47. The applicant maintains that the decision of the Tribunal is internally inconsistent, by the Tribunal accepting that "no asylum seeker must apply for asylum in his first destination country" but by going on to find that "anyone fleeing a systemic and/or systematic type harm might do so without delay upon reaching such first destination country and by making a negative credibility finding because the applicant did not apply for asylum in France". The applicant claims that the Tribunal has thus failed to comply with the duty to give cogent and adequate reasons for his decision and in particular for a rejection of credibility.

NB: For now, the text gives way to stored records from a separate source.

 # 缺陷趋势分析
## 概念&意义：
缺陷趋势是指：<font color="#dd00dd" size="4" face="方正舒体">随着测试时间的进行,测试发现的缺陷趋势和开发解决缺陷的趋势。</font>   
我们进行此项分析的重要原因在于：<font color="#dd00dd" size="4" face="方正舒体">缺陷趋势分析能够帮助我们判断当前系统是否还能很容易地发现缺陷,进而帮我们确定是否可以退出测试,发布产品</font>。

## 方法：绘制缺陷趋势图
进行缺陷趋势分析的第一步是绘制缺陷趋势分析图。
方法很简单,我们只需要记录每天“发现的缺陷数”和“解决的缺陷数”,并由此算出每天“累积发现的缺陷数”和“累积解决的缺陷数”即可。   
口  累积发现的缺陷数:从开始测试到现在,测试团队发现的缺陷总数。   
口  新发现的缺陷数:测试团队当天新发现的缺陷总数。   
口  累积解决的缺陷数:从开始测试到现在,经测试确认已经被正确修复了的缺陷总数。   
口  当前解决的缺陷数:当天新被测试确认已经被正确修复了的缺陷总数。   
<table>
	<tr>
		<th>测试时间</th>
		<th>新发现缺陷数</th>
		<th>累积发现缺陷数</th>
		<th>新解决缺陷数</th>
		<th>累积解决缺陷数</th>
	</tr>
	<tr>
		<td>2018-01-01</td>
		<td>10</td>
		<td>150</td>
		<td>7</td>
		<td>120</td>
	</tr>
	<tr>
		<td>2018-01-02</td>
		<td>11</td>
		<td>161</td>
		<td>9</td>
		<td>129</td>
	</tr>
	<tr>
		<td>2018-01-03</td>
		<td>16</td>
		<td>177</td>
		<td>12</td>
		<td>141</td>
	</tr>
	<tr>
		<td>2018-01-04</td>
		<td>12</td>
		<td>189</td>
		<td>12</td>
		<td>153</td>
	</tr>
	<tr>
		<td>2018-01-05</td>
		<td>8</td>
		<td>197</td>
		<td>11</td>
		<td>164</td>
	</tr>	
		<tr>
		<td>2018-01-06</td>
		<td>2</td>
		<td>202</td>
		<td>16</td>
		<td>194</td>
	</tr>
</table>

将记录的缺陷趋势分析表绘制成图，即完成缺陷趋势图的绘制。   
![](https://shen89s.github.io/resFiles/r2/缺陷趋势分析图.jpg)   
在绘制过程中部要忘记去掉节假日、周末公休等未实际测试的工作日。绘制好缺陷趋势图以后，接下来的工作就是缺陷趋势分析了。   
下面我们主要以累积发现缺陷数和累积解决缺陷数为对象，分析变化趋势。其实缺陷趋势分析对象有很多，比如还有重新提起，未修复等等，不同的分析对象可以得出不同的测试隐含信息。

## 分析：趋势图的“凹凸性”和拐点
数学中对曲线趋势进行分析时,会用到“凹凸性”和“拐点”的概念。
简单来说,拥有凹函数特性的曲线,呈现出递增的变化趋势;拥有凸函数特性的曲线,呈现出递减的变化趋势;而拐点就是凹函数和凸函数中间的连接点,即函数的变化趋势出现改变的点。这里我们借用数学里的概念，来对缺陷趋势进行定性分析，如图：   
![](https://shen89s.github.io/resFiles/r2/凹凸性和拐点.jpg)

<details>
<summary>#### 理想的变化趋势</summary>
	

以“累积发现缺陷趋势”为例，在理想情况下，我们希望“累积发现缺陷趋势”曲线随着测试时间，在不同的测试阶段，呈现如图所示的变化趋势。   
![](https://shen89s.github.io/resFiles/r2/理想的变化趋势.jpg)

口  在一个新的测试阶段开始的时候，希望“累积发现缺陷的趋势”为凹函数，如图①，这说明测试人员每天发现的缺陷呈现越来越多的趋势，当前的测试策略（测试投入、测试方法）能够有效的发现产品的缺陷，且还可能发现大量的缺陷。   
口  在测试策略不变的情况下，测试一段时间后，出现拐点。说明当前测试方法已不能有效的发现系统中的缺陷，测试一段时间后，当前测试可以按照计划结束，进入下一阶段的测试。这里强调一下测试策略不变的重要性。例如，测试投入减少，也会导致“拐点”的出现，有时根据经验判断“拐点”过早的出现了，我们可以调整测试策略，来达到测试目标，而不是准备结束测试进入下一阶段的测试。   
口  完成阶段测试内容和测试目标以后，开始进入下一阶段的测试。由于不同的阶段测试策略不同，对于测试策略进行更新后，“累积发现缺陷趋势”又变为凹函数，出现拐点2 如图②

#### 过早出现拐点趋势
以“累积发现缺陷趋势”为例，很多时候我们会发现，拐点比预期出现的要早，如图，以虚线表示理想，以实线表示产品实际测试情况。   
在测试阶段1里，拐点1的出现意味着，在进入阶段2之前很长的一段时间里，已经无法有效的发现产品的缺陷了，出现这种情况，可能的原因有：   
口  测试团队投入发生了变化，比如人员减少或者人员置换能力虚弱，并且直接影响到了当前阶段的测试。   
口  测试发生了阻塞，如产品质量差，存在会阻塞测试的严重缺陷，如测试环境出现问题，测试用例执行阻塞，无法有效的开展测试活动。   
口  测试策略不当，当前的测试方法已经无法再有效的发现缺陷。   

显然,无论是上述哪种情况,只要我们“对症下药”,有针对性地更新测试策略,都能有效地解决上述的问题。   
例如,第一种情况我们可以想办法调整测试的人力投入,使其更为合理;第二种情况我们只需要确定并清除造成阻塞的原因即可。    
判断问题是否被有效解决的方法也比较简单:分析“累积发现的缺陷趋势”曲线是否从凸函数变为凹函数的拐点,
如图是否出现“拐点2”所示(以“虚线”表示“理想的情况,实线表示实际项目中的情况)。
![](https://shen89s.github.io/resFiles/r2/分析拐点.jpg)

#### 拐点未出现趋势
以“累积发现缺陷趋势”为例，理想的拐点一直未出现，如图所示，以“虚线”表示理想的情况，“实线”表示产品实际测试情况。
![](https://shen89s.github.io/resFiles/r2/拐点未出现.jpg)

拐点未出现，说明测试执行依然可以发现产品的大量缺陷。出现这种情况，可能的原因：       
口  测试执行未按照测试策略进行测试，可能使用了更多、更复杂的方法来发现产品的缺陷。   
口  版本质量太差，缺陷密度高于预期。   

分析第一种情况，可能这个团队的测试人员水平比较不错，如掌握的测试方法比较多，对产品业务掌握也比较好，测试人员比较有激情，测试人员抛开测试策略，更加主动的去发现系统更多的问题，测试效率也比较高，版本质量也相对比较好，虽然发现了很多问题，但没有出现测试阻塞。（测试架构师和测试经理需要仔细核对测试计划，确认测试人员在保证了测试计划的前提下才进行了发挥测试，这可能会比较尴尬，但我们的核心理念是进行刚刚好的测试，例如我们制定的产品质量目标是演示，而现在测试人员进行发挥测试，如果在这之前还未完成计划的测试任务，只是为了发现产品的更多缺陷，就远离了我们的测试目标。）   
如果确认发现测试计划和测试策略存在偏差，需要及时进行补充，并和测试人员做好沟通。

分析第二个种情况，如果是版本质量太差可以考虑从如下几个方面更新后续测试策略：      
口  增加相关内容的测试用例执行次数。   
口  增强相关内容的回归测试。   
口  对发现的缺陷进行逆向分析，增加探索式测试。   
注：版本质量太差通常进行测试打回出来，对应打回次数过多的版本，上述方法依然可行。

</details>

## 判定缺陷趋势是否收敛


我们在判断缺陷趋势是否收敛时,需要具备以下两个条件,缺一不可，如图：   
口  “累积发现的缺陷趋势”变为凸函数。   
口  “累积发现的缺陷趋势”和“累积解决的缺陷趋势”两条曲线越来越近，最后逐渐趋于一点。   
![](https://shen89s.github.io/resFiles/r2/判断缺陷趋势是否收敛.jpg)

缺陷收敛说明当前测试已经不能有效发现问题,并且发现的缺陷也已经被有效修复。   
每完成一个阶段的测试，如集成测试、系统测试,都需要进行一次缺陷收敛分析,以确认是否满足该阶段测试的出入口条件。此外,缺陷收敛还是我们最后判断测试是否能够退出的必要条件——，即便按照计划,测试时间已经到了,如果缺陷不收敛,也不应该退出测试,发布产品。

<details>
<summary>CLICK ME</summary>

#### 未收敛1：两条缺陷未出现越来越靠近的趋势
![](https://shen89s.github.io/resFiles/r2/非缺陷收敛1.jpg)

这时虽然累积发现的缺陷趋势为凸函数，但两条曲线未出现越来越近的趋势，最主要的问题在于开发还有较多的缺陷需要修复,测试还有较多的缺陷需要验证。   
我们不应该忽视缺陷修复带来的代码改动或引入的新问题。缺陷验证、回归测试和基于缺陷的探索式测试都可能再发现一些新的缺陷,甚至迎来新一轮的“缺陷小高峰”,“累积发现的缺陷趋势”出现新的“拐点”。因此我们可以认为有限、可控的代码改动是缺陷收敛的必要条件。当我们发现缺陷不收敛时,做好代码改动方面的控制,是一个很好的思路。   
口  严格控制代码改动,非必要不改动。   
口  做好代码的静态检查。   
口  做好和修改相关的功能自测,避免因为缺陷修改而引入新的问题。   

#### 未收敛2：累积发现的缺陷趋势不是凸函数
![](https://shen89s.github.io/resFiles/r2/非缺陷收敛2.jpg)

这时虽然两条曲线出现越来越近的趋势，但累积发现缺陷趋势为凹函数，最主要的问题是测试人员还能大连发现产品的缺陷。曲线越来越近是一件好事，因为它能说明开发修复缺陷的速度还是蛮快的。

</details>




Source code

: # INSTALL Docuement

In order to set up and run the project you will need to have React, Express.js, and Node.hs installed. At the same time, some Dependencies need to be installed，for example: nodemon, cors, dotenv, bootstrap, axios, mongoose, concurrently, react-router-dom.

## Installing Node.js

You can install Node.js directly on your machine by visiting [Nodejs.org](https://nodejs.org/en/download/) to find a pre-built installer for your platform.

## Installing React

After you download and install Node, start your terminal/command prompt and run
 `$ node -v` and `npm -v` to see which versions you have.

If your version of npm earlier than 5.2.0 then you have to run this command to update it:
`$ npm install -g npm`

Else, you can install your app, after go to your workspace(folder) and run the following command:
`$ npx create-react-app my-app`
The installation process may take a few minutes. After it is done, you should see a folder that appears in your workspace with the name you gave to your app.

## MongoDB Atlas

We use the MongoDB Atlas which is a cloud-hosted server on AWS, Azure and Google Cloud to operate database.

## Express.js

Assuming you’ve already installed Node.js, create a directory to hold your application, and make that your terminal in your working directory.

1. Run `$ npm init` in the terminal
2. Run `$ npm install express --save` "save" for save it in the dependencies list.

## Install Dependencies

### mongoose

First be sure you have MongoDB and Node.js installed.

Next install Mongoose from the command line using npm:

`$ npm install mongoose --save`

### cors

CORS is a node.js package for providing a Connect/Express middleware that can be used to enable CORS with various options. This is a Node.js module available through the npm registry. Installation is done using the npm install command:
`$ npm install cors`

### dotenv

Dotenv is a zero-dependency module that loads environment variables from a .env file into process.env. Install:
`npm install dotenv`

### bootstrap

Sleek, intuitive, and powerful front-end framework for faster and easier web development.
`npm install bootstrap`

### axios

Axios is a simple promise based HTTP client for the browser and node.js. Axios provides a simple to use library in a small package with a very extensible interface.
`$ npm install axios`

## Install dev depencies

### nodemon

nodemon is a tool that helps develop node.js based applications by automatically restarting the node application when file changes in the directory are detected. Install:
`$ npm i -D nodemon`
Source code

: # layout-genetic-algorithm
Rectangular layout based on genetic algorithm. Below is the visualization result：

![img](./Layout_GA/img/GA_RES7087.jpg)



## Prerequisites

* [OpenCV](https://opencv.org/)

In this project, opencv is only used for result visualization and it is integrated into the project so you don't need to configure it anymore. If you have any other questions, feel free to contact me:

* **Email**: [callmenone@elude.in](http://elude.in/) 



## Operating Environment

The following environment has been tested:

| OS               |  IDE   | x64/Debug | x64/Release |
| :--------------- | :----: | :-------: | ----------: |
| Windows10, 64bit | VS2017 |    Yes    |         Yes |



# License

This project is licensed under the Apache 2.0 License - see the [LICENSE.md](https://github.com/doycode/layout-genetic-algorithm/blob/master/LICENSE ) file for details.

48. The respondent states that the Tribunal Member noted that the applicant was unable to give specific details in relation to his travel to France and furthermore that he failed to seek asylum in France suggesting that he was not a bona fide refugee fleeing persecution. The applicant complains that an asylum seeker is not obliged to seek protection in the first safe country and it was submitted that no adverse inference can be drawn from this evidence. The respondent states that this submission is without regard to s. 11B(b) of the Refugee Act 1996 and the decision of Clark J. in A.R. (Georgia) v. Refugee Appeals Tribunal [2010] IEHC 487, wherein she stated as follows:-

      "The final negative finding relates to the applicant's failure to give a reasonable explanation for not seeking asylum in the first safe country in which he arrived. His explanation for staying in Russia for more than a year without seeking protection was that he might have experienced difficulties as a Georgian. However he travelled through several countries including France before coming to Ireland and the only explanation offered for not applying there was that people told him to come to Ireland. The Tribunal Member cannot be criticised for concluding that the applicant had failed to substantiate his claim that Ireland was the first safe country in which he arrived. He was perfectly entitled to rely on this aspect of s. 11B of the Refugee Act 1996 to doubt the applicant's credibility. "
49. The conclusion reached by the decision maker was one that was open to her on the evidence. She was entitled to draw an inference from the fact that the applicant did not apply for asylum in France. The finding that the applicant intended to leave his country of origin and come to this jurisdiction was a finding that was open to the Tribunal. Similarly, her finding that these actions were not the actions of a bona fide refugee fleeing persecution, was a finding that was open to her on the evidence.

Conclusions
50. For the reason set out herein, I find that the RAT erred in not granting an adjournment to the applicant so that an interpreter who understood and spoke the applicant's dialect of Albanian could be found. I am satisfied that the absence of such an interpreter was a causative factor in relation to the evidence of the applicant being taken to mean that his father would not tell him the name of the other family, lest the applicant would go and carry out a revenge killing straightaway. This was not what the applicant meant in his evidence. I am satisfied from the evidence of Ms. Bartels that what the applicant meant was that his father would not tell him the name of the other family, so that if anything happened to the father, the applicant would not be able to go and carry out a revenge killing. This error was a significant element in the finding of lack of credibility on the part of the applicant. In the circumstances, I will quash the decision of the RAT dated 14th May, 2010, and direct that the matter be remitted to the RAT for reconsideration by a different Tribunal Member.